§ Problem requirements
In the listing below, print exactly the lines between the line holding "### Modified Files" and the line holding "2. **Fix float", inclusive, and no more.

§ Data for the task
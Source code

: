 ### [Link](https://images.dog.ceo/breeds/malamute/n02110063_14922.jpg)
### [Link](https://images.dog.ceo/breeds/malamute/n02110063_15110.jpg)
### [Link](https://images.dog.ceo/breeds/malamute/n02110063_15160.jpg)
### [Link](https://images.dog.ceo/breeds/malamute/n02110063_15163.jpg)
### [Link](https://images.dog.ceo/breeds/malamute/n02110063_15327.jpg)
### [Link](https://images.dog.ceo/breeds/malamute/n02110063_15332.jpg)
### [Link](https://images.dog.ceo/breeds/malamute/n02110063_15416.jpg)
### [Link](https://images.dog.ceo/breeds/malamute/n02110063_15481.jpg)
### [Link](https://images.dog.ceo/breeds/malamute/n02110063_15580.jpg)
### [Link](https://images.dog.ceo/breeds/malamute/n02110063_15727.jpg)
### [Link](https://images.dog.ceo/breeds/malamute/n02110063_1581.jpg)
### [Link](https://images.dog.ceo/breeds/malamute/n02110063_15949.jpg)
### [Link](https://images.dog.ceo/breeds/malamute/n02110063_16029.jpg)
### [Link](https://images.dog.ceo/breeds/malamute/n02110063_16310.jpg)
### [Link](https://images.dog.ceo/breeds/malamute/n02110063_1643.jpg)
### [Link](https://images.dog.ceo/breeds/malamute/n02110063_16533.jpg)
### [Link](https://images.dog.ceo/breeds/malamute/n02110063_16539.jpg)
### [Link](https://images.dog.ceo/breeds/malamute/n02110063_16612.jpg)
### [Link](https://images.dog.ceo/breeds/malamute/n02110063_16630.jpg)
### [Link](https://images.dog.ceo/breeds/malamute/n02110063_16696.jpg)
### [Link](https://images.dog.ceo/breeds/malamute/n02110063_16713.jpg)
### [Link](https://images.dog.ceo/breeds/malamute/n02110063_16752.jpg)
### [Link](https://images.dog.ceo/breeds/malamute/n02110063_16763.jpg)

* * *

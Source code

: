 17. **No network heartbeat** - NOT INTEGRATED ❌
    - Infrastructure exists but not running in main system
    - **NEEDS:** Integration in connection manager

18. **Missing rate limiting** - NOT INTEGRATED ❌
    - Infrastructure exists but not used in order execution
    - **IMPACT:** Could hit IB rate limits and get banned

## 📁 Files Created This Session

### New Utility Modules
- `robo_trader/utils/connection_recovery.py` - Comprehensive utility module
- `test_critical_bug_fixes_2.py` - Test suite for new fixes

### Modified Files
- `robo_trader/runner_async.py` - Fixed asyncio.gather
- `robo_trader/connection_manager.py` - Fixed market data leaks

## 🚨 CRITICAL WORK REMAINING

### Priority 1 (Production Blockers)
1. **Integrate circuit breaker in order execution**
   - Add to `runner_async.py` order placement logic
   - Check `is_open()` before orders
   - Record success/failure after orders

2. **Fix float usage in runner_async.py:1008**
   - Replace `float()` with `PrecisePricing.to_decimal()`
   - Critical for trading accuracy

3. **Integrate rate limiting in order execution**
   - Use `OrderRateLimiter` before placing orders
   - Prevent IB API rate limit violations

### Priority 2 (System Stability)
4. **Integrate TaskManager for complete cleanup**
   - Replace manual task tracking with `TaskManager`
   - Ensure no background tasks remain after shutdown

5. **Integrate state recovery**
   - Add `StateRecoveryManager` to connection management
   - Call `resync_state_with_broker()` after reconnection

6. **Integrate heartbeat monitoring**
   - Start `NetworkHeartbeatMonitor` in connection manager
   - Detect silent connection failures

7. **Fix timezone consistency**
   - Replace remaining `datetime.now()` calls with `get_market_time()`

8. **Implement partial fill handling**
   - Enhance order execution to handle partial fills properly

§ Problem solution
### Modified Files
- `robo_trader/runner_async.py` - Fixed asyncio.gather
- `robo_trader/connection_manager.py` - Fixed market data leaks

## 🚨 CRITICAL WORK REMAINING

### Priority 1 (Production Blockers)
1. **Integrate circuit breaker in order execution**
   - Add to `runner_async.py` order placement logic
   - Check `is_open()` before orders
   - Record success/failure after orders

2. **Fix float usage in runner_async.py:1008**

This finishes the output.